Plant Profile: Dragon Fruit (Hylocereus spp.)
Dragon fruit, also known as pitaya, is a tropical fruit native to Central and South America. It is a member of the Cactaceae family and is widely cultivated in Southeast Asia, particularly in Vietnam, Thailand, and Malaysia.
Fig: Dragon fruit
Physical Description:
Stem: The plant has a climbing stem with sharp, waxy spines.
Leaves : The leaves are elliptical, dark green, and fleshy.
Flowers: The flowers are white, fragrant, and bloom only at night.
Fruit: The fruit is oval-shaped, with a vibrant pink or yellow skin, and white or red pulp with tiny black seeds.
Cultivation:
Climate: Dragon fruit prefers a warm, humid climate with average temperatures between 64°F and 90°F (18°C and 32°C).
Soil: The plant thrives in well-draining, fertile soil with a pH range of 6.0 to 7.0.
Watering: Regular watering is necessary, but the plant is drought-tolerant.
Fertilization: Feed the plant with a balanced fertilizer during the growing season.
Uses:
Food: The fruit is edible and rich in vitamins C and B2, potassium, and fiber.
Medicine: The plant has been used in traditional medicine to treat various ailments, including diabetes and hypertension.

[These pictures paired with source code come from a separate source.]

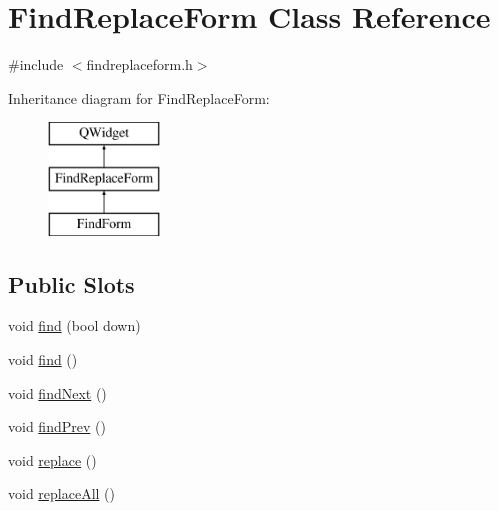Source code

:\hypertarget{class_find_replace_form}{}\section{Find\+Replace\+Form Class Reference}
\label{class_find_replace_form}


{\ttfamily \#include $<$findreplaceform.\+h$>$}

Inheritance diagram for Find\+Replace\+Form\+:\begin{figure}[H]
\begin{center}
\leavevmode
\includegraphics[height=3.000000cm]{class_find_replace_form}
\end{center}
\end{figure}
\subsection*{Public Slots}
\begin{DoxyCompactItemize}
\item 
void \hyperlink{class_find_replace_form_af049cb8244954e17c792dc960ce544a0}{find} (bool down)
\item 
void \hyperlink{class_find_replace_form_ad2f83207e2b70f30680049286033915b}{find} ()
\item 
void \hyperlink{class_find_replace_form_a4aa85cfca1753dd04c1a118ac17257d9}{find\+Next} ()
\item 
void \hyperlink{class_find_replace_form_a98ff3bc6e591f268bb44ce02c5e70663}{find\+Prev} ()
\item 
void \hyperlink{class_find_replace_form_abe7bcb37012970be0e5bc6e7016cb0a3}{replace} ()
\item 
void \hyperlink{class_find_replace_form_aec41613e2aaac883f638d032d4d90d55}{replace\+All} ()
\end{DoxyCompactItemize}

Ornamental: Dragon fruit is often grown as an ornamental plant due to its unique appearance and fragrant flowers.
MATERIALS AND METHODS
Materials :
Dragon Fruit (Hylocereus spp.): Fresh fruits were procured from a certified organic farm or local market.
Chewing Gum Base: Natural gum base (e.g., chicle or synthetic chewable polymer) sourced from a pharmaceutical-grade supplier.
Reagents: DPPH (2,2-diphenyl-1-picrylhydrazyl), ascorbic acid, phosphate buffer (pH 6.8), and reagents for in vitro cell culture.
Cell Line: Human oral fibroblast cells (if available for anti-fibrotic screening).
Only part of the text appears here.